The words clustering experiment was conducted on the “Bag of Words” dataset, while the electric power consumption data clustering was carried out on the “Individual Household Electric Power Consumption” dataset, both from the UCI Machine Learning Repository [39].

The sound signals clustering was carried out on the piano music recordings, and the human heart rhythm signals clustering was conducted using the ECG recordings derived from the MIT-BIH ECG Databases [40].

In case of the piano music dataset and the ECG recordings dataset, a graphical illustration of the U-matrices generated by SOM is provided, while in case of the “Bag of Words” dataset and “Individual Household Electric Power Consumption” dataset, no such illustration is given, because of the high number of instances in those datasets, which would make such images unreadable.

Each of the examined approaches was investigated in 10-fold cross-validation setup, in order to avoid the problem of overfitting during the training phase of the SOM technique (in both: symmetric and asymmetric versions).

7.1 Evaluation Criteria

In case of all four parts of our experiments, we have compared the clustering results obtained with use of the investigated methods. As the basis of the comparisons, i.e., as the clustering evaluation criteria, we have used the accuracy degree [11, 18], and the uncertainty degree [10, 11].

In general, the results of clustering can be assessed with use of two groups of evaluation criteria [41] (also called as the validity indeces). First group are the external criteria, which are computed using the ground knowledge about the clustered data, i.e., what should be the correct result of clustering. These criteria are much easier to formulate, and they allow for the precise assessment of the clustering results, however, they are useless in real-world clustering problems, where no additional information about the analyzed data is available. Second group are the internal criteria, which are computed without using the ground knowledge about the clustered data. Formulation of these criteria is, naturally, more difficult, however, they can be employed to assess the results of clustering in real-life problems. Therefore, their usefulness in data analysis is of much value. More information on the issue of clustering output assessment can be found, for example, in [41] and in [42].
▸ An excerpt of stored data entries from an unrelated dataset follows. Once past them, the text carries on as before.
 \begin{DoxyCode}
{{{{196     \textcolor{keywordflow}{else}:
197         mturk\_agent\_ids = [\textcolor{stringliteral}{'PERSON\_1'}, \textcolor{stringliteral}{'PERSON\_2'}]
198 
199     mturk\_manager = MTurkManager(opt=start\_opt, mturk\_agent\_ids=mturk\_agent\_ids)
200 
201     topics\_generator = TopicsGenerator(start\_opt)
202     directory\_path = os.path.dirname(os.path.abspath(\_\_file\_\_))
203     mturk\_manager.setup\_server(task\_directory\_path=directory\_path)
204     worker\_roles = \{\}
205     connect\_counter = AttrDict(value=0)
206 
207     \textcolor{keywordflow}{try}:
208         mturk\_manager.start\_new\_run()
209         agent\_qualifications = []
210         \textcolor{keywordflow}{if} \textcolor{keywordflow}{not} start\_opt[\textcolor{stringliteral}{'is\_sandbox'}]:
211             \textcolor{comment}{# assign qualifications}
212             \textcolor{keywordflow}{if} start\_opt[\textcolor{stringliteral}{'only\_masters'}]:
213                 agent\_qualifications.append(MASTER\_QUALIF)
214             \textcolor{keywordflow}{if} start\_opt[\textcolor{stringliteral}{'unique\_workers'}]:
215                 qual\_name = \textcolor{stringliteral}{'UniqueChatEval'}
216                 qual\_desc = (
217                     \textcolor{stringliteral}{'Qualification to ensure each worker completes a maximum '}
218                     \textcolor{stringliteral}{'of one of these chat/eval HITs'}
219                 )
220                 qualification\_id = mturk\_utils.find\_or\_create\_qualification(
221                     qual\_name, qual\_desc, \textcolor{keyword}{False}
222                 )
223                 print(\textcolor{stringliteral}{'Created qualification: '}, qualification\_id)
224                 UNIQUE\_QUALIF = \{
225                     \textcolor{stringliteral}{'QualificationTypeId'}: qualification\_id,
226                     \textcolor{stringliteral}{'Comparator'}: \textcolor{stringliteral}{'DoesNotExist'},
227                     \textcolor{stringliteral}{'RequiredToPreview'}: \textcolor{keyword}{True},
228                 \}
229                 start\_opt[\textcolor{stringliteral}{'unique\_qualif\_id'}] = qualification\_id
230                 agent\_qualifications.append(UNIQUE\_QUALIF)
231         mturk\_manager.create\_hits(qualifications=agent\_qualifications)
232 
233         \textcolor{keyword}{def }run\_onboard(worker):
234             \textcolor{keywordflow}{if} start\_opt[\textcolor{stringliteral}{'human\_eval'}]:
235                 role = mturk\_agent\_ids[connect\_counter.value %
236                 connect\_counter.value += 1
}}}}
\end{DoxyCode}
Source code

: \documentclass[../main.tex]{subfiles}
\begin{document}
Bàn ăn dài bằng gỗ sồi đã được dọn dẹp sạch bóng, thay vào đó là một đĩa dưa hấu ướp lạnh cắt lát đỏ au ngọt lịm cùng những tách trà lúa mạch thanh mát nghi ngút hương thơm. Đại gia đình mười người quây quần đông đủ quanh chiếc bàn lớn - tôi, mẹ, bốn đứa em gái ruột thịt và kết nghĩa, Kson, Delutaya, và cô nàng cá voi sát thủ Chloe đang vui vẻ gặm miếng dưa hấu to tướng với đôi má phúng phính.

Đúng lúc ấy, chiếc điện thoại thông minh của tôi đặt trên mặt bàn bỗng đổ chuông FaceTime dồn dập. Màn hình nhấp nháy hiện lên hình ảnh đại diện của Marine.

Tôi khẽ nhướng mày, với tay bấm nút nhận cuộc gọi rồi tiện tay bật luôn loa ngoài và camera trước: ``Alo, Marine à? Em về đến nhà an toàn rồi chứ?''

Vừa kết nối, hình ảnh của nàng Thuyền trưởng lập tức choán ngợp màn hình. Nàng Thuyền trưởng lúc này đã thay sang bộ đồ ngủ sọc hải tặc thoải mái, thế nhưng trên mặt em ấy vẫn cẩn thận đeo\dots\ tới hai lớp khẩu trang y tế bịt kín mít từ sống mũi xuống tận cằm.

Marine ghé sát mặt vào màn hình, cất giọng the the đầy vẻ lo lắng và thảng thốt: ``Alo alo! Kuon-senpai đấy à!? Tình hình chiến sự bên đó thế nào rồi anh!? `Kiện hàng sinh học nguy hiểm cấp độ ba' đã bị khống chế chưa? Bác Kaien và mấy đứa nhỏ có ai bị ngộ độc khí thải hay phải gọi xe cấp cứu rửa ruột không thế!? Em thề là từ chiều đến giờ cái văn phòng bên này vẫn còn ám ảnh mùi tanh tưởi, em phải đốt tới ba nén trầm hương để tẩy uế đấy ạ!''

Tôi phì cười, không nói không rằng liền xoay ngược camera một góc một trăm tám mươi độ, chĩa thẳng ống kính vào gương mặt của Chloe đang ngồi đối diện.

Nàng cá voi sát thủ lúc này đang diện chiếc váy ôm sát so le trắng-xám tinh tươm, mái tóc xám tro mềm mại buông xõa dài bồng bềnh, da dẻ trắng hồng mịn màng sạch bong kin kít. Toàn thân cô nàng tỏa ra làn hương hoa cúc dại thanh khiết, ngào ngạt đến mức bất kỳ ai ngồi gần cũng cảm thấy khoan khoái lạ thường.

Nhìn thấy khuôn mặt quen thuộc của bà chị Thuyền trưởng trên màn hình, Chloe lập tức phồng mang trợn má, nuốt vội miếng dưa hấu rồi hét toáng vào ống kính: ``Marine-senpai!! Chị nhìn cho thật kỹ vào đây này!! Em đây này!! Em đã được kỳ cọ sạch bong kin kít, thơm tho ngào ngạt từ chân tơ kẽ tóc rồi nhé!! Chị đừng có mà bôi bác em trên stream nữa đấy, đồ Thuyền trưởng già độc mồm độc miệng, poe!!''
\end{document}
In case of all four parts of our empirical study, the ground knowledge about the data was known. Therefore, an application of external evaluation criterion (the accuracy degree) was possible. In order to provide more reliable assessment of the clustering results, we have used also the second internal evaluation criterion (the uncertainty degree).

Hence, the following two evaluation criteria have been used:

7.1.1 Accuracy Degree

This evaluation criterion determines the number of correctly assigned objects divided by the total number of objects.

Hence, for the \(i\hbox {th}\) cluster, the accuracy degree is determined as follows:

$$\begin{aligned} q_{i} \; = \; \frac{c_{i}}{n_{i}}, \end{aligned}$$
(12)

where \(c_{i}\), \(i=1, \ldots , k\), is the number of objects correctly assigned to the \(i\hbox {th}\) cluster; \(n_{i}\), \(i=1, \ldots , k\), is the number of objects in the \(i\hbox {th}\) cluster (“gold standard”); and \(k\) is the number of clusters.

And, for the entire dataset, the total accuracy degree is determined as follows:

$$\begin{aligned} q_{{\mathrm {total}}} \; = \; \frac{c}{n}, \end{aligned}$$
(13)

where \(c\) is the total number of correctly assigned objects, and \(n\) is the total number of objects in the entire dataset.

The accuracy degrees \(q_{i}\) and the total accuracy degree \(q_{{\mathrm {total}}}\) assume values in the interval \(\left\langle 0, 1 \right\rangle \), and naturally, greater values are preferred.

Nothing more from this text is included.